Fluctuation of fuel prices may influence our results
Economic and political factors can affect fuel prices. The Company’s operations may be positively or adversely impacted by our ability to pass increases in fuel prices to our customers. The extent of such impact also is affected by the amount of time that may elapse between when we pay for higher fuel prices and when our customers pay for the increased cost of the fuel purchased by them.
We expect that the cost of fuel will represent a significant cost to the Company’s operations.
The nature of marine services contracts may add volatility to our results of operations
Frequently, the nature of marine services is to provide many of its services in response to discrete customer projects or in response to emergency or salvage conditions and its contracts are generally short-term, usually terminating within one year. Accordingly, customers who account for a significant portion of revenues and operating income in one fiscal year may represent an immaterial portion of revenues in subsequent fiscal years.

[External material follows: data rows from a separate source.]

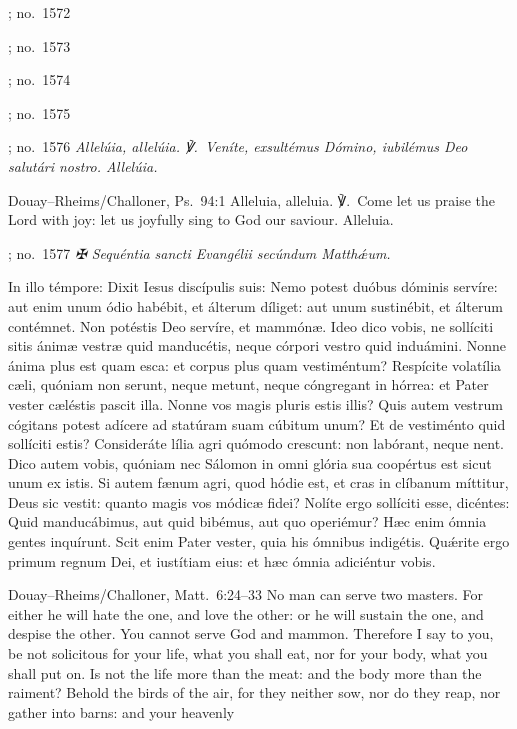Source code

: \begin{massbox}{; no.~1572}
\begin{massbox}{; no.~1573}
\begin{massbox}{; no.~1574}
\begin{massbox}{; no.~1575}
\label{alleluia}
\begin{massbox}{; no.~1576}\itshape
Allelúia, allelúia. ℣.~Veníte, exsultémus Dómino, iubilémus Deo salutári
nostro. Allelúia.
\finishfulltextelement
\begin{fulltextenglish}{Douay--Rheims/Challoner, Ps.~94:1}
Alleluia, alleluia. ℣.~Come let us praise the Lord with joy: let us joyfully
sing to God our saviour. Alleluia.
\end{fulltextenglish}

\label{gospel}
\begin{massbox}{; no.~1577}\itshape
✠ Sequéntia sancti Evangélii secúndum Matthǽum.

In illo témpore: Dixit Iesus discípulis suis: Nemo potest duóbus dóminis
servíre: aut enim unum ódio habébit, et álterum díliget: aut unum sustinébit,
et álterum contémnet. Non potéstis Deo servíre, et mammónæ. Ideo dico vobis,
ne sollíciti sitis ánimæ vestræ quid manducétis, neque córpori vestro quid
induámini. Nonne ánima plus est quam esca: et corpus plus quam vestiméntum?
Respícite volatília cæli, quóniam non serunt, neque metunt, neque cóngregant
in hórrea: et Pater vester cæléstis pascit illa. Nonne vos magis pluris estis
illis? Quis autem vestrum cógitans potest adícere ad statúram suam cúbitum
unum? Et de vestiménto quid sollíciti estis? Consideráte lília agri quómodo
crescunt: non labórant, neque nent. Dico autem vobis, quóniam nec Sálomon in
omni glória sua coopértus est sicut unum ex istis. Si autem fænum agri, quod
hódie est, et cras in clíbanum míttitur, Deus sic vestit: quanto magis vos
módicæ fidei? Nolíte ergo sollíciti esse, dicéntes: Quid manducábimus, aut
quid bibémus, aut quo operiémur? Hæc enim ómnia gentes inquírunt. Scit enim
Pater vester, quia his ómnibus indigétis. Quǽrite ergo primum regnum Dei, et
iustítiam eius: et hæc ómnia adiciéntur vobis.
\finishfulltextelement
\begin{fulltextenglish}{Douay--Rheims/Challoner, Matt.~6:24--33}
No man can serve two masters. For either he will hate the one, and love the
other: or he will sustain the one, and despise the other. You cannot serve God
and mammon. Therefore I say to you, be not solicitous for your life, what you
shall eat, nor for your body, what you shall put on. Is not the life more than
the meat: and the body more than the raiment? Behold the birds of the air, for
they neither sow, nor do they reap, nor gather into barns: and your heavenly

\end{fulltextenglish}
\end{massbox}
\end{massbox}
\end{massbox}
\end{massbox}
\end{massbox}
\end{massbox}
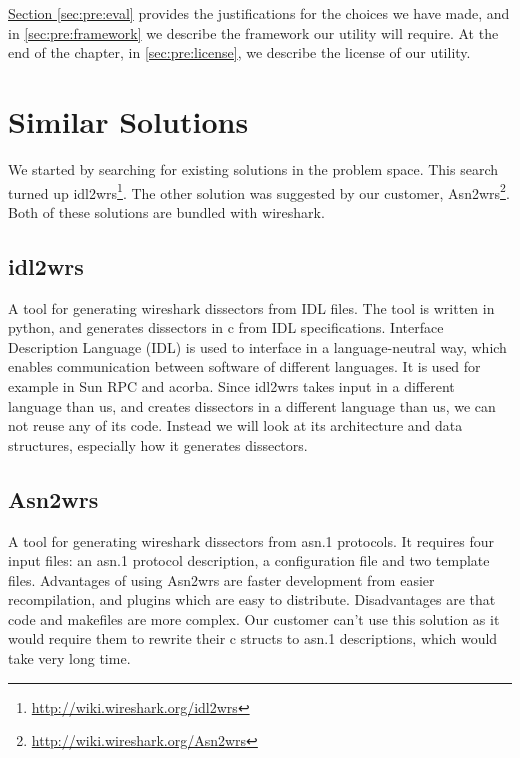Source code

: \hyperref[sec:pre:eval]{Section \ref*{sec:pre:eval}} provides the
justifications for the choices we have made, and in
\autoref{sec:pre:framework} we describe the framework our \gls{utility} will require.
At the end of the chapter, in \autoref{sec:pre:license}, we describe the
license of our \gls{utility}.


\section{Similar Solutions}
\label{sec:pre:similar}
We started by searching for existing solutions in the problem space. This
search turned up idl2wrs\footnote{\url{http://wiki.wireshark.org/idl2wrs}}.
The other solution was suggested by our customer,
Asn2wrs\footnote{\url{http://wiki.wireshark.org/Asn2wrs}}.
Both of these solutions are bundled with \Gls{wireshark}.

\subsection{idl2wrs}
A tool for generating \Gls{wireshark} \glspl{dissector} from IDL files. The tool is written
in \Gls{python}, and generates \glspl{dissector} in \Gls{c} from IDL specifications. Interface
Description Language (IDL) is used to interface in a language-neutral way,
which enables communication between software of different languages. It is
used for example in \Gls{Sun RPC} and \Gls{acorba}. Since idl2wrs takes input in a different
language than us, and creates \glspl{dissector} in a different language than us, we
can not reuse any of its code. Instead we will look at its architecture and
data structures, especially how it generates \glspl{dissector}.

\subsection{Asn2wrs}
A tool for generating \Gls{wireshark} \glspl{dissector} from \Gls{asn.1} \glspl{protocol}. It requires
four input files: an \Gls{asn.1} \gls{protocol} description, a configuration file and two
template files. Advantages of using Asn2wrs are faster development from
easier recompilation, and plugins which are easy to distribute. Disadvantages
are that code and \glspl{makefile} are more complex. Our customer can't use this
solution as it would require them to rewrite their \Gls{c} \glspl{struct} to \Gls{asn.1}
descriptions, which would take very long time.


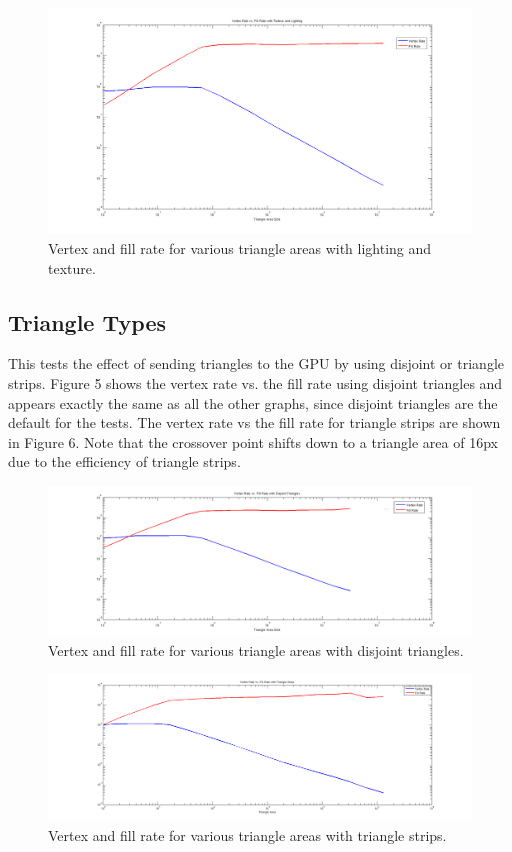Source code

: \documentclass[12pt] {article}
\begin{document}
\begin{figure}[ht!]
	\centering
	\includegraphics[width=5in]{figures/results2-texture-and-light.png}
	\caption{Vertex and fill rate for various triangle areas with lighting and texture.}
\end{figure}
\FloatBarrier


\subsection{Triangle Types}
This tests the effect of sending triangles to the GPU by using disjoint or triangle strips. Figure 5 shows the vertex rate vs. the fill rate using disjoint triangles and appears exactly the same as all the other graphs, since disjoint triangles are the default for the tests. The vertex rate vs the fill rate for triangle strips are shown in Figure 6. Note that the crossover point shifts down to a triangle area of 16px due to the efficiency of triangle strips.
\begin{figure}[ht!]
	\centering
	\includegraphics[width=5in]{figures/results2-disjoint-triangles.png}
	\caption{Vertex and fill rate for various triangle areas with disjoint triangles.}
\end{figure}
\FloatBarrier

\begin{figure}[ht!]
	\centering
	\includegraphics[width=5in]{figures/results2-triangle-strips.png}
	\caption{Vertex and fill rate for various triangle areas with triangle strips.}
\end{figure}
\FloatBarrier
\end{document}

In addition, marine services contracts often contain clauses that do not entitle us to payment of compensation unless certain results are achieved (such as LOF and other contracts). As a result, it is possible that the cost of performing those contracts could lead to losses.
The Company will face intense competition that could adversely affect its ability to increase market share and could reduce its profitability
Our businesses will operate in highly competitive industries. These intense levels of competition could reduce our revenues and/or increase our expenses either of which would reduce our profitability.
In addition to price, service, experience, reputation and quality of equipment, important competitive factors include safety record, ability to meet the customer’s schedule, the customer’s national flag preference, operating conditions, capability and intended use, complexity of logistical support needs and presence of equipment in the appropriate geographical locations.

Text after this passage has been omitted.